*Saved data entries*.
──────────────────────────────

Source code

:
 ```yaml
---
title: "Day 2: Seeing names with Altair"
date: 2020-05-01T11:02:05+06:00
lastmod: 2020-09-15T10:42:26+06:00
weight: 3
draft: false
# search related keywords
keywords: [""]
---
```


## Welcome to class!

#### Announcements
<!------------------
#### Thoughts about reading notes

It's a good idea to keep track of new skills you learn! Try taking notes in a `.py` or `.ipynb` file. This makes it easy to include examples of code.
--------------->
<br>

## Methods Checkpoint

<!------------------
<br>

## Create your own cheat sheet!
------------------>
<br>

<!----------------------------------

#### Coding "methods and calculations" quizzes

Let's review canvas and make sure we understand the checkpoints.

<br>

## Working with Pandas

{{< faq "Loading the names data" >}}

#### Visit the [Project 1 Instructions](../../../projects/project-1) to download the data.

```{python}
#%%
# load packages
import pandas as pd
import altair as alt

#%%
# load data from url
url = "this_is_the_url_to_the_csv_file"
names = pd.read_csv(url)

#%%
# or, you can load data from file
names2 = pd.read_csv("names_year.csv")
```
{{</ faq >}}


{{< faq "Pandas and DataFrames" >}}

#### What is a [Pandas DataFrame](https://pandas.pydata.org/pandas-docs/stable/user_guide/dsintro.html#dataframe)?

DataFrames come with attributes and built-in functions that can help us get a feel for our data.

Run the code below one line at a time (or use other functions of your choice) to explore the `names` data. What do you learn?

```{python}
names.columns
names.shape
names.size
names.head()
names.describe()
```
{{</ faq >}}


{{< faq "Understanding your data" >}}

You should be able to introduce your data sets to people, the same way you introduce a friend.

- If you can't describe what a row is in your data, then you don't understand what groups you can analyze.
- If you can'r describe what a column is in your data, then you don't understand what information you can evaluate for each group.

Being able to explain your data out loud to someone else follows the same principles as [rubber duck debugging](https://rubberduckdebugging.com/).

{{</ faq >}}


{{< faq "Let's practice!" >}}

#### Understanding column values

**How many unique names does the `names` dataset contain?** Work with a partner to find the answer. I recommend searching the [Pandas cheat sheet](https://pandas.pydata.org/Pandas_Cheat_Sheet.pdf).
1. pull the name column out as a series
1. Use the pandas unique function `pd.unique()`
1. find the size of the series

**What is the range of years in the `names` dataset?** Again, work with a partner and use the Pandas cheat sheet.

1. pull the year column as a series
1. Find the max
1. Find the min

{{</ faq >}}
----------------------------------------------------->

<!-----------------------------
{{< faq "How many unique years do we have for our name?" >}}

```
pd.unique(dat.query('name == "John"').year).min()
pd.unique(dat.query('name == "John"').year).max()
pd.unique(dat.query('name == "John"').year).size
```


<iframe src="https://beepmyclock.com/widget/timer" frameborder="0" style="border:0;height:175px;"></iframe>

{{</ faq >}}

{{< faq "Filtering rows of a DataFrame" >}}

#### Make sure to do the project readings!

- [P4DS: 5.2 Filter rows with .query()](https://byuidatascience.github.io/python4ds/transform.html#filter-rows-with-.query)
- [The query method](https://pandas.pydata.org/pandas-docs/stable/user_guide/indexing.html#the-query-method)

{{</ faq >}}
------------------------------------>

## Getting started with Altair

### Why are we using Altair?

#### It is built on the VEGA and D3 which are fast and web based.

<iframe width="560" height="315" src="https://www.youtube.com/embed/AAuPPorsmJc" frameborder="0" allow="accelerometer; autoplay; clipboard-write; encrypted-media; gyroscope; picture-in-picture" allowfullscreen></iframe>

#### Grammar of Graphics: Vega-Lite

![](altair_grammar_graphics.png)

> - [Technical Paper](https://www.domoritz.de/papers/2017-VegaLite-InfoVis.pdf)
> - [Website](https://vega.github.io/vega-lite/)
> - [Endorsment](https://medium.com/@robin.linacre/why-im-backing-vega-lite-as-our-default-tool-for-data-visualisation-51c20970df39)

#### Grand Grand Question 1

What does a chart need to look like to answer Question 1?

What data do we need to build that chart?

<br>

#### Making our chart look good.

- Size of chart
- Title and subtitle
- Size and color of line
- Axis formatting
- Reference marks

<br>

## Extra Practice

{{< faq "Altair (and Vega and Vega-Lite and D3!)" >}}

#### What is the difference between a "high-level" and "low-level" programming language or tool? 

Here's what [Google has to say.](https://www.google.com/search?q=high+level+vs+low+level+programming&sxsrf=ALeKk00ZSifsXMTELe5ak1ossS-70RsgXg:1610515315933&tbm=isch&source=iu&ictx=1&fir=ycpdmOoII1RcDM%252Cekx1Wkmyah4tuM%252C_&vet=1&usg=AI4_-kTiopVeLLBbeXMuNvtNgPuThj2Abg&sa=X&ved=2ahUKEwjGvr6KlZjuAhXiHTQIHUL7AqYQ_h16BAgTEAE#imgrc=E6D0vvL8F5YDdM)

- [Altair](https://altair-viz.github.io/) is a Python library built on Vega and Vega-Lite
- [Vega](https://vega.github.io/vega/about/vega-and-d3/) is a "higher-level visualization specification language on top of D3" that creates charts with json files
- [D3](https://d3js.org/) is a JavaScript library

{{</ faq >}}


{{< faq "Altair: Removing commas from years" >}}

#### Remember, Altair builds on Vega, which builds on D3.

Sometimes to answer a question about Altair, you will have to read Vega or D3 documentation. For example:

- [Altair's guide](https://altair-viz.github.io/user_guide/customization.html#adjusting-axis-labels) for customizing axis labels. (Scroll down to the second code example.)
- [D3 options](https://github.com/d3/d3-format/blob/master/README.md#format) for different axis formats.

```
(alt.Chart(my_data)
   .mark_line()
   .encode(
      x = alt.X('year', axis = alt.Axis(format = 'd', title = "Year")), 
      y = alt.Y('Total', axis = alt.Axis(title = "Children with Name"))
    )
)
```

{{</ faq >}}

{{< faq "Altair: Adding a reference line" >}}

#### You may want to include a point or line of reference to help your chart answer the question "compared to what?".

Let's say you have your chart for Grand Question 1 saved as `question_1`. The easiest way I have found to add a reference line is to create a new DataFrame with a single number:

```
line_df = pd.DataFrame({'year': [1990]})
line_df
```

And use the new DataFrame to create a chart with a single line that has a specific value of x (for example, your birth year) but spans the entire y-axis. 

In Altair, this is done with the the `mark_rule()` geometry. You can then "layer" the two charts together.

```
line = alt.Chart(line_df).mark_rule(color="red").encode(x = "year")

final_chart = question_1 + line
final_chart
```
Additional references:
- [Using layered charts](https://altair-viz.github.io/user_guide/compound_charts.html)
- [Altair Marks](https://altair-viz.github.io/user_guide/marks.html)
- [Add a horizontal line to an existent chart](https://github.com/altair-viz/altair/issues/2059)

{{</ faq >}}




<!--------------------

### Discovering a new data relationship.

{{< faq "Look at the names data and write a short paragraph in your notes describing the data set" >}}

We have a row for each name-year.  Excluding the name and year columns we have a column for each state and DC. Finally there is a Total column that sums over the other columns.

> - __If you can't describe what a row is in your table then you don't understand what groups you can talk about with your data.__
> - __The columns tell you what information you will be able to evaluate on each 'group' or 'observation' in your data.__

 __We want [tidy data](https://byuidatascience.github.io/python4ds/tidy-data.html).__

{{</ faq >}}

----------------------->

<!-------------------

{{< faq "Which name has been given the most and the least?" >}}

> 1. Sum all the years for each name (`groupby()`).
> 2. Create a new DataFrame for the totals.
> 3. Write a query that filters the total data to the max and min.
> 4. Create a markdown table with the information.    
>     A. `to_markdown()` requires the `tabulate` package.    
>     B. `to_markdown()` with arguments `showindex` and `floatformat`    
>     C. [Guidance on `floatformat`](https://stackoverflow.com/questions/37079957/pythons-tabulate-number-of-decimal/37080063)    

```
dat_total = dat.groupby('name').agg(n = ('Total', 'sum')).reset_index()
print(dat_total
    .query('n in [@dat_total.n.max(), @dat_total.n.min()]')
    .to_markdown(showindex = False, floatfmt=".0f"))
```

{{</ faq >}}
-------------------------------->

──────────────────────────────

*Exercise prompt*. Print exactly the lines above, between the one holding "#### Make sure to do the project readings!" and the one holding "## Getting started with Altair", inclusive, and nothing besides.

*Result of the task*.
#### Make sure to do the project readings!

- [P4DS: 5.2 Filter rows with .query()](https://byuidatascience.github.io/python4ds/transform.html#filter-rows-with-.query)
- [The query method](https://pandas.pydata.org/pandas-docs/stable/user_guide/indexing.html#the-query-method)

{{</ faq >}}
------------------------------------>

## Getting started with Altair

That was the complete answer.